### ASSIGNMENT:
Whenever the word "default" shows up in a line of the data, copy that line.

Records drawn from a dataset
· · · · · · ·

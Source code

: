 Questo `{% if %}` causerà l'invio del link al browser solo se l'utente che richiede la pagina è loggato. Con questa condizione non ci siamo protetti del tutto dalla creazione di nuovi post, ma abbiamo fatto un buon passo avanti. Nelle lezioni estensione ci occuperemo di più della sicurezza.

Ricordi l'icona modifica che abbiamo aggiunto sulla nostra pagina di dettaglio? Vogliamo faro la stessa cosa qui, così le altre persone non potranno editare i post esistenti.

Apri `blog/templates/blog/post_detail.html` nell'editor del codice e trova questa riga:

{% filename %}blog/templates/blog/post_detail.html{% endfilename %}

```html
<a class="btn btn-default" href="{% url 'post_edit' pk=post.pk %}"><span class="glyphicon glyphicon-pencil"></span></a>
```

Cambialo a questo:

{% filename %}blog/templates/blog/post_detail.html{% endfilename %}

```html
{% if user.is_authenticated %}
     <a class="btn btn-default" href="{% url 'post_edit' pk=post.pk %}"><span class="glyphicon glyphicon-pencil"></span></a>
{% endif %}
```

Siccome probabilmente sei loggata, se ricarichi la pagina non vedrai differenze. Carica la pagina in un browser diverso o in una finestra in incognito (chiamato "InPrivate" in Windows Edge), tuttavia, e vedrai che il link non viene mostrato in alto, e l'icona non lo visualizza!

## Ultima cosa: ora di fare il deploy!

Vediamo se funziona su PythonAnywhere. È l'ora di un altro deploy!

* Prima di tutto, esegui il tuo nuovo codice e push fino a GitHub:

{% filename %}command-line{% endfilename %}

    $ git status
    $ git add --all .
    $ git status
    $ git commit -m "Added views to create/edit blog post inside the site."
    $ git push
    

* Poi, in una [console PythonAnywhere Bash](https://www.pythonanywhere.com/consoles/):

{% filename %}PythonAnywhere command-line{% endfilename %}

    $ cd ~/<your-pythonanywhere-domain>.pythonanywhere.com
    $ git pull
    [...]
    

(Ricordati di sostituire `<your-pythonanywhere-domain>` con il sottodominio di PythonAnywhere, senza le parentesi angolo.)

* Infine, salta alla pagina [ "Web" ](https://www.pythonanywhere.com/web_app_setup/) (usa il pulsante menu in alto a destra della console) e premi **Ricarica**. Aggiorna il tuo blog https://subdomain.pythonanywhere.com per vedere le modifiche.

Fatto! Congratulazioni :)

· · · · · · ·

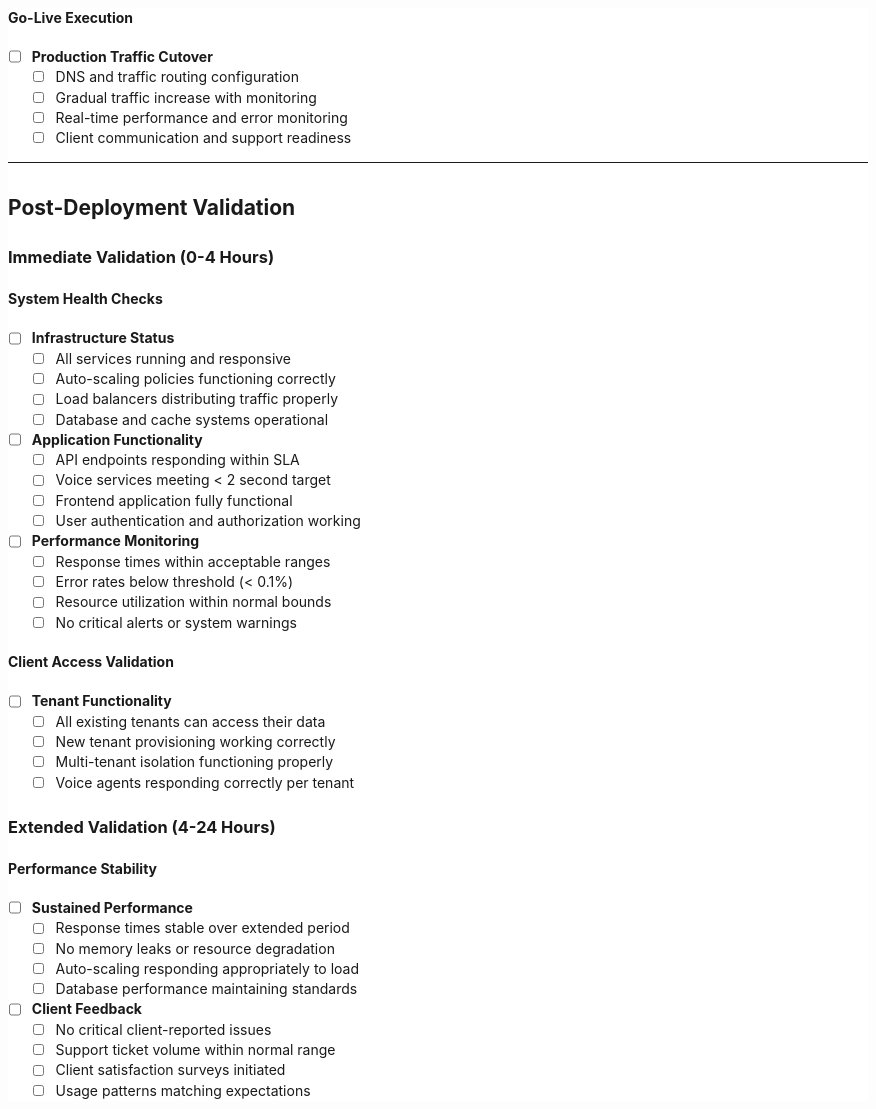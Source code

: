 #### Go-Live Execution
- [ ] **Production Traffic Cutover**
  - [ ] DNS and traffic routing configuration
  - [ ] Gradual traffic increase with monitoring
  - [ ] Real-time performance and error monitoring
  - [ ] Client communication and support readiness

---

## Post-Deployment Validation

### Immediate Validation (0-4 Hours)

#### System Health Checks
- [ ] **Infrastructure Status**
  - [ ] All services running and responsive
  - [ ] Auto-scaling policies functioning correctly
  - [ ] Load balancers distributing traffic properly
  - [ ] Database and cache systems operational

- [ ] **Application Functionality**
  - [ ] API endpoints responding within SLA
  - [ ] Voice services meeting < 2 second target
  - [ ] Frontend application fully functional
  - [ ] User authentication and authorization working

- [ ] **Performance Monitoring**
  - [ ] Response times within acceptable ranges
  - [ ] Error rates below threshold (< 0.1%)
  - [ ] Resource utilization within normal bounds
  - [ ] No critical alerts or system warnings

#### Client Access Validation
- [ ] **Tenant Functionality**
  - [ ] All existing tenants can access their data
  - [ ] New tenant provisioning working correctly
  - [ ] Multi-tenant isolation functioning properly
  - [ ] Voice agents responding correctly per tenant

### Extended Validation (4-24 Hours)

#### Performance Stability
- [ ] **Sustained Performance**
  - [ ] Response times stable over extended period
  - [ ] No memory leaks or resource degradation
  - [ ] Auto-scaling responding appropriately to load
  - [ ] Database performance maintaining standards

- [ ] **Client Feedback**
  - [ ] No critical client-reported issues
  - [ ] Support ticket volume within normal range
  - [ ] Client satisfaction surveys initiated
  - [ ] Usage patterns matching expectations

· · · · · · ·

### RESULT OF THE EXERCISE:
<a class="btn btn-default" href="{% url 'post_edit' pk=post.pk %}"><span class="glyphicon glyphicon-pencil"></span></a>
     <a class="btn btn-default" href="{% url 'post_edit' pk=post.pk %}"><span class="glyphicon glyphicon-pencil"></span></a>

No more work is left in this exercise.